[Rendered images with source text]
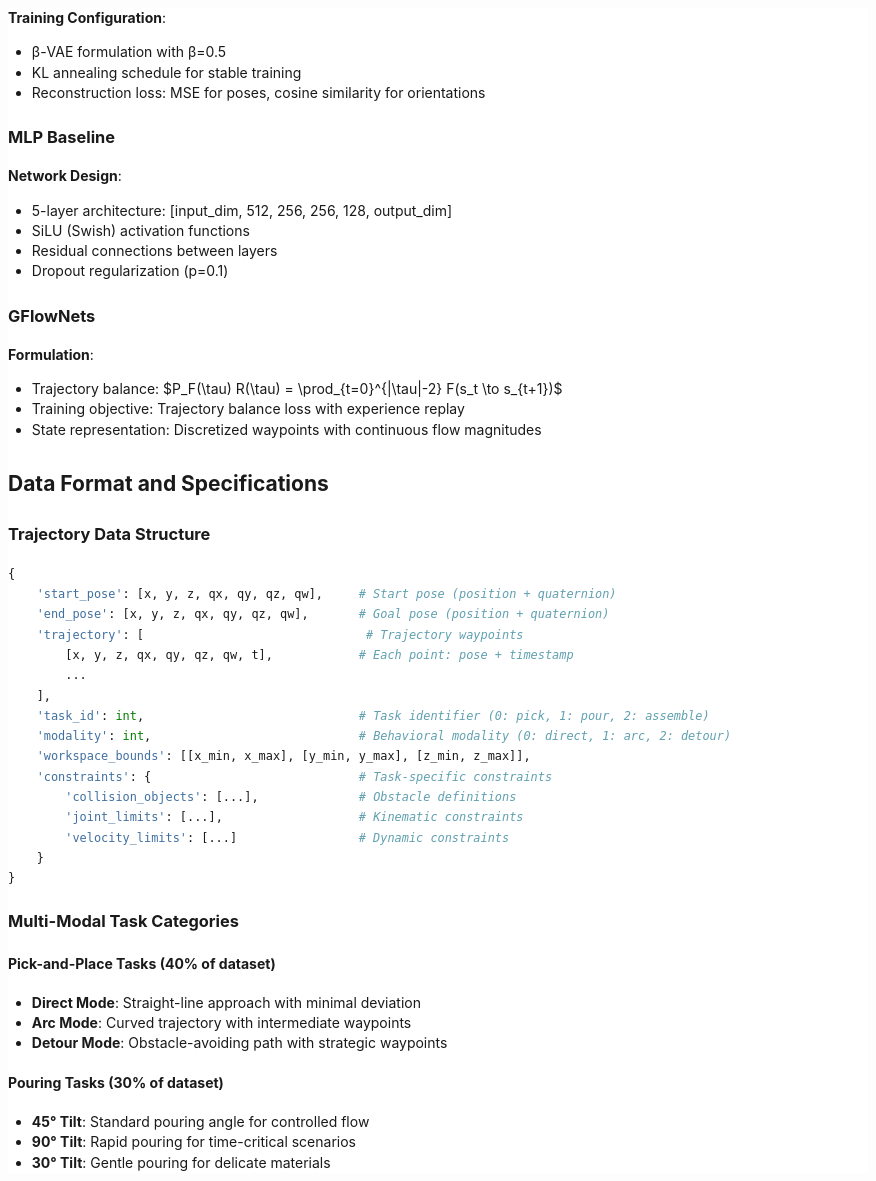 **Training Configuration**:
- β-VAE formulation with β=0.5
- KL annealing schedule for stable training
- Reconstruction loss: MSE for poses, cosine similarity for orientations

### MLP Baseline

**Network Design**:
- 5-layer architecture: [input_dim, 512, 256, 256, 128, output_dim]
- SiLU (Swish) activation functions
- Residual connections between layers
- Dropout regularization (p=0.1)

### GFlowNets

**Formulation**:
- Trajectory balance: $P_F(\tau) R(\tau) = \prod_{t=0}^{|\tau|-2} F(s_t \to s_{t+1})$
- Training objective: Trajectory balance loss with experience replay
- State representation: Discretized waypoints with continuous flow magnitudes

## Data Format and Specifications

### Trajectory Data Structure

```python
{
    'start_pose': [x, y, z, qx, qy, qz, qw],     # Start pose (position + quaternion)
    'end_pose': [x, y, z, qx, qy, qz, qw],       # Goal pose (position + quaternion)
    'trajectory': [                               # Trajectory waypoints
        [x, y, z, qx, qy, qz, qw, t],            # Each point: pose + timestamp
        ...
    ],
    'task_id': int,                              # Task identifier (0: pick, 1: pour, 2: assemble)
    'modality': int,                             # Behavioral modality (0: direct, 1: arc, 2: detour)
    'workspace_bounds': [[x_min, x_max], [y_min, y_max], [z_min, z_max]],
    'constraints': {                             # Task-specific constraints
        'collision_objects': [...],              # Obstacle definitions
        'joint_limits': [...],                   # Kinematic constraints
        'velocity_limits': [...]                 # Dynamic constraints
    }
}
```

### Multi-Modal Task Categories

#### Pick-and-Place Tasks (40% of dataset)
- **Direct Mode**: Straight-line approach with minimal deviation
- **Arc Mode**: Curved trajectory with intermediate waypoints
- **Detour Mode**: Obstacle-avoiding path with strategic waypoints

#### Pouring Tasks (30% of dataset)
- **45° Tilt**: Standard pouring angle for controlled flow
- **90° Tilt**: Rapid pouring for time-critical scenarios
- **30° Tilt**: Gentle pouring for delicate materials
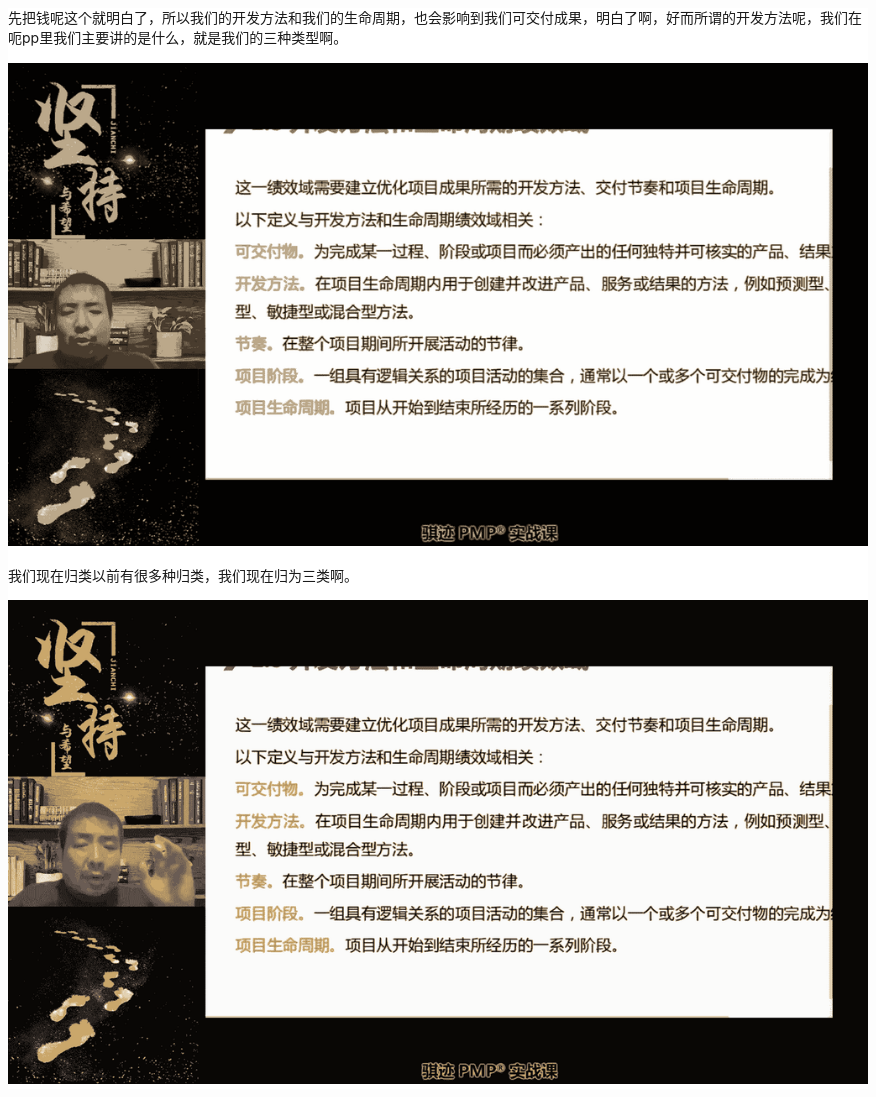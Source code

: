 先把钱呢这个就明白了，所以我们的开发方法和我们的生命周期，也会影响到我们可交付成果，明白了啊，好而所谓的开发方法呢，我们在呃pp里我们主要讲的是什么，就是我们的三种类型啊。



![](img/285fb30fc30bcba44957108f36a78e75_287.png)

我们现在归类以前有很多种归类，我们现在归为三类啊。

![](img/285fb30fc30bcba44957108f36a78e75_289.png)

■ **DESCRIPTION OF THE TASK**:
Taking the entries above, print exactly the lines starting at the line with "- β-VAE formulation with β=0.5" and ending at the line with "#### Pick-and-Place Tasks (40% of dataset)", both included.

■ **RESPONSE AREA**:
- β-VAE formulation with β=0.5
- KL annealing schedule for stable training
- Reconstruction loss: MSE for poses, cosine similarity for orientations

### MLP Baseline

**Network Design**:
- 5-layer architecture: [input_dim, 512, 256, 256, 128, output_dim]
- SiLU (Swish) activation functions
- Residual connections between layers
- Dropout regularization (p=0.1)

### GFlowNets

**Formulation**:
- Trajectory balance: $P_F(\tau) R(\tau) = \prod_{t=0}^{|\tau|-2} F(s_t \to s_{t+1})$
- Training objective: Trajectory balance loss with experience replay
- State representation: Discretized waypoints with continuous flow magnitudes

## Data Format and Specifications

### Trajectory Data Structure

```python
{
    'start_pose': [x, y, z, qx, qy, qz, qw],     # Start pose (position + quaternion)
    'end_pose': [x, y, z, qx, qy, qz, qw],       # Goal pose (position + quaternion)
    'trajectory': [                               # Trajectory waypoints
        [x, y, z, qx, qy, qz, qw, t],            # Each point: pose + timestamp
        ...
    ],
    'task_id': int,                              # Task identifier (0: pick, 1: pour, 2: assemble)
    'modality': int,                             # Behavioral modality (0: direct, 1: arc, 2: detour)
    'workspace_bounds': [[x_min, x_max], [y_min, y_max], [z_min, z_max]],
    'constraints': {                             # Task-specific constraints
        'collision_objects': [...],              # Obstacle definitions
        'joint_limits': [...],                   # Kinematic constraints
        'velocity_limits': [...]                 # Dynamic constraints
    }
}
```

### Multi-Modal Task Categories

#### Pick-and-Place Tasks (40% of dataset)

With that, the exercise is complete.